- [PROBLEM REQUIREMENTS] Please retype, unchanged, each line from the top of the material below through the line where "### Tarief (SNELHEID)" appears.

[EXERCISE INPUTS]

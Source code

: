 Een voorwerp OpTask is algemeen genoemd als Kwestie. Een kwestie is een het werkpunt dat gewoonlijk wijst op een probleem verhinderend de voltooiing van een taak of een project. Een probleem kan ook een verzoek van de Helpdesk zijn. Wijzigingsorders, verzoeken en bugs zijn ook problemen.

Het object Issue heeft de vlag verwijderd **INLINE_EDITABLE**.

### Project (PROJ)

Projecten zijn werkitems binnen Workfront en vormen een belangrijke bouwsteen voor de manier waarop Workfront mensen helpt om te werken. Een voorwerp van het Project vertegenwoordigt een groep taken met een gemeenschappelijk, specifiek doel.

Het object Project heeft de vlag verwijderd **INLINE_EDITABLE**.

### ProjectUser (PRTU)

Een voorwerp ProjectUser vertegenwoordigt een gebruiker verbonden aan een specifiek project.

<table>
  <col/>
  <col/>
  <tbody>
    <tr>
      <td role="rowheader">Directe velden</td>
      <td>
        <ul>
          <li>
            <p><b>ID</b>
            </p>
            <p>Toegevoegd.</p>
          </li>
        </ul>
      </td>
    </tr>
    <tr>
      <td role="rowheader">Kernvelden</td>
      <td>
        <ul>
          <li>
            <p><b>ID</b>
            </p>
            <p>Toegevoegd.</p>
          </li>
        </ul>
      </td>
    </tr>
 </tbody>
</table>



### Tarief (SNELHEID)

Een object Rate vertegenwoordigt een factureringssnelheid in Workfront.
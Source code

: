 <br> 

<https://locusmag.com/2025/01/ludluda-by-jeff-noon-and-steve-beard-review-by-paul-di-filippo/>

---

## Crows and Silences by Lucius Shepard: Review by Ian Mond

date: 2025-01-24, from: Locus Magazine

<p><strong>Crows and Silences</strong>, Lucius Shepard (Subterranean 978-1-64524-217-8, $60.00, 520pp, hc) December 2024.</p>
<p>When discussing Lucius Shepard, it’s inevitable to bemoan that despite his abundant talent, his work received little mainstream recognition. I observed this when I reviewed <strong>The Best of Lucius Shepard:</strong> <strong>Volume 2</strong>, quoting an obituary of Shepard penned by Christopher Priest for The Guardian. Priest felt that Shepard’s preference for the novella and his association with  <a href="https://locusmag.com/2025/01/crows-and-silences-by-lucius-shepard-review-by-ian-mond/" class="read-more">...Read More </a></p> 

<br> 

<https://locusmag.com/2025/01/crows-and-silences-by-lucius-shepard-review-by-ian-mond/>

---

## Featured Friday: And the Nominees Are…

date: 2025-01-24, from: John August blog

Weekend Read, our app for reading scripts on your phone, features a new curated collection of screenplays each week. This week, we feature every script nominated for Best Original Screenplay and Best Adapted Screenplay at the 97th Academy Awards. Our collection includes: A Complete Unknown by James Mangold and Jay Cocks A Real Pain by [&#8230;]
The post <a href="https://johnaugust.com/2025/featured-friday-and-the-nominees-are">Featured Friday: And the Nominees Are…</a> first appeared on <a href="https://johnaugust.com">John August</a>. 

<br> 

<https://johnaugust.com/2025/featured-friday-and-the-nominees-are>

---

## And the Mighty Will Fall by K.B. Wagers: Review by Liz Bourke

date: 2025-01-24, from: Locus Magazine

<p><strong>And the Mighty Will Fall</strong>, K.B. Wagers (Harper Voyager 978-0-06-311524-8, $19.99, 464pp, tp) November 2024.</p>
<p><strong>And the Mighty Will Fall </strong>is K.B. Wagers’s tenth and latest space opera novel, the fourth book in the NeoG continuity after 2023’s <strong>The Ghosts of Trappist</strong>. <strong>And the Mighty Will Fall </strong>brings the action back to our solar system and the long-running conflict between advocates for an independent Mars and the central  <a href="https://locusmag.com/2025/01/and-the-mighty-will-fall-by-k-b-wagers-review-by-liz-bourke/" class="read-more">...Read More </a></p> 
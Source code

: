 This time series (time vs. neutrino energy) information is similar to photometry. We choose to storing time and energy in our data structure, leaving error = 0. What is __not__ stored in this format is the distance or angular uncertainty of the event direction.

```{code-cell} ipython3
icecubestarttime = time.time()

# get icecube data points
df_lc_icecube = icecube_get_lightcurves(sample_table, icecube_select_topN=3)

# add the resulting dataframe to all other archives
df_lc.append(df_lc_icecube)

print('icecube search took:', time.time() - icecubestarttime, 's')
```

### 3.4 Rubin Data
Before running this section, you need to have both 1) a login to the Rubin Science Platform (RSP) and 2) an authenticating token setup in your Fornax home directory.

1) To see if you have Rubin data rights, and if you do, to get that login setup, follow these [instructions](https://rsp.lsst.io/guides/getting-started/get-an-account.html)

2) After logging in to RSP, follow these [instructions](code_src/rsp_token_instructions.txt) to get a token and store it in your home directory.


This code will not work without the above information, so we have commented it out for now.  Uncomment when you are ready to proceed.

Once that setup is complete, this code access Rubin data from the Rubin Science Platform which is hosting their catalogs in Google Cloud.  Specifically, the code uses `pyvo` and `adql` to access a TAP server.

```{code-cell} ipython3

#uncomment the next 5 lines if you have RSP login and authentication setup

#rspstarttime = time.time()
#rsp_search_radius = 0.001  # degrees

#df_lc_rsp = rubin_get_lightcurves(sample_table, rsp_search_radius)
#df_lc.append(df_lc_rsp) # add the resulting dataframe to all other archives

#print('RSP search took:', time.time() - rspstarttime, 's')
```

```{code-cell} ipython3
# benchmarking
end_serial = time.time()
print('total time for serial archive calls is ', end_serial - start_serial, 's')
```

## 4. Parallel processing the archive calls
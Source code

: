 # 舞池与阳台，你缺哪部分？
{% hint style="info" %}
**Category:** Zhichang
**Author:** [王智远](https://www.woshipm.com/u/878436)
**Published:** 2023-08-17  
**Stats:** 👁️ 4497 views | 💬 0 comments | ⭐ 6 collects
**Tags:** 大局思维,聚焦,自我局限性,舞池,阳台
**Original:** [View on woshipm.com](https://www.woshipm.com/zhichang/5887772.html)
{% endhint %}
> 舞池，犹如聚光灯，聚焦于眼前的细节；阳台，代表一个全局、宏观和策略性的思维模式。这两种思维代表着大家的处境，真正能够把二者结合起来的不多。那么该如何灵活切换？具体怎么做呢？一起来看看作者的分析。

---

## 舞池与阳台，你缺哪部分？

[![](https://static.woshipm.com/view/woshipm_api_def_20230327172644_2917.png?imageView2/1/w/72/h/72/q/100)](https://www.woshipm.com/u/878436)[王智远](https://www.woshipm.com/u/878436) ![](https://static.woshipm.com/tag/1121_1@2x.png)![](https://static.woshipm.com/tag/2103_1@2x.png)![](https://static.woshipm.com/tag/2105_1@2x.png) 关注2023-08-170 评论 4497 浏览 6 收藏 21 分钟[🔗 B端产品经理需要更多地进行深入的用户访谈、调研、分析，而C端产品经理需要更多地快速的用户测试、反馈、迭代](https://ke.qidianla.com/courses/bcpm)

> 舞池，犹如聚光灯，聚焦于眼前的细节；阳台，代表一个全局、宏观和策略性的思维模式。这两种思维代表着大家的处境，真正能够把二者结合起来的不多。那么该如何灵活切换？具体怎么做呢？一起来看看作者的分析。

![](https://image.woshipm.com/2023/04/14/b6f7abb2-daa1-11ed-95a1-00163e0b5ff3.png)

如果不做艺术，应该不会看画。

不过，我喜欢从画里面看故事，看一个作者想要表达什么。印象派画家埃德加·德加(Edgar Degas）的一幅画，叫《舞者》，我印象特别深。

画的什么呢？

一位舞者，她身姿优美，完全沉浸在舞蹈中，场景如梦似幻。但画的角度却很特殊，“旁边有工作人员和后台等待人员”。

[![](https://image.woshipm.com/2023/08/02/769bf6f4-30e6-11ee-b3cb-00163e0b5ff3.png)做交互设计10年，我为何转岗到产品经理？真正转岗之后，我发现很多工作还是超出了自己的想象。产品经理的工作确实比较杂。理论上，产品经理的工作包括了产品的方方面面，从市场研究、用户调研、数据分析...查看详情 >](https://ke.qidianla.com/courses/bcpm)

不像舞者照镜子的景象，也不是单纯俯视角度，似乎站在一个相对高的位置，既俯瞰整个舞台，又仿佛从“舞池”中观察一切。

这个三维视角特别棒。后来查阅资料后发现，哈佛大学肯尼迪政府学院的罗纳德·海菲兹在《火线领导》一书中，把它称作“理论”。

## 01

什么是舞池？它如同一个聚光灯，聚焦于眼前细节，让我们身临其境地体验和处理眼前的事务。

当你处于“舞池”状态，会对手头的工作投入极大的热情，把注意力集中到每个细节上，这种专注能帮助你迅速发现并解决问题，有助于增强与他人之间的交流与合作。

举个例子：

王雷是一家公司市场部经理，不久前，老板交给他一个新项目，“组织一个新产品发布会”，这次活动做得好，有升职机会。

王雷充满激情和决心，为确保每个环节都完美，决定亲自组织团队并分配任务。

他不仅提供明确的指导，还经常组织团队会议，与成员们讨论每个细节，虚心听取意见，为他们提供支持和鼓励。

[/EXERCISE INPUTS]

- [SOLUTION TO THIS TASK]
Source code

: Een voorwerp OpTask is algemeen genoemd als Kwestie. Een kwestie is een het werkpunt dat gewoonlijk wijst op een probleem verhinderend de voltooiing van een taak of een project. Een probleem kan ook een verzoek van de Helpdesk zijn. Wijzigingsorders, verzoeken en bugs zijn ook problemen.

Het object Issue heeft de vlag verwijderd **INLINE_EDITABLE**.

### Project (PROJ)

Projecten zijn werkitems binnen Workfront en vormen een belangrijke bouwsteen voor de manier waarop Workfront mensen helpt om te werken. Een voorwerp van het Project vertegenwoordigt een groep taken met een gemeenschappelijk, specifiek doel.

Het object Project heeft de vlag verwijderd **INLINE_EDITABLE**.

### ProjectUser (PRTU)

Een voorwerp ProjectUser vertegenwoordigt een gebruiker verbonden aan een specifiek project.

<table>
  <col/>
  <col/>
  <tbody>
    <tr>
      <td role="rowheader">Directe velden</td>
      <td>
        <ul>
          <li>
            <p><b>ID</b>
            </p>
            <p>Toegevoegd.</p>
          </li>
        </ul>
      </td>
    </tr>
    <tr>
      <td role="rowheader">Kernvelden</td>
      <td>
        <ul>
          <li>
            <p><b>ID</b>
            </p>
            <p>Toegevoegd.</p>
          </li>
        </ul>
      </td>
    </tr>
 </tbody>
</table>



### Tarief (SNELHEID)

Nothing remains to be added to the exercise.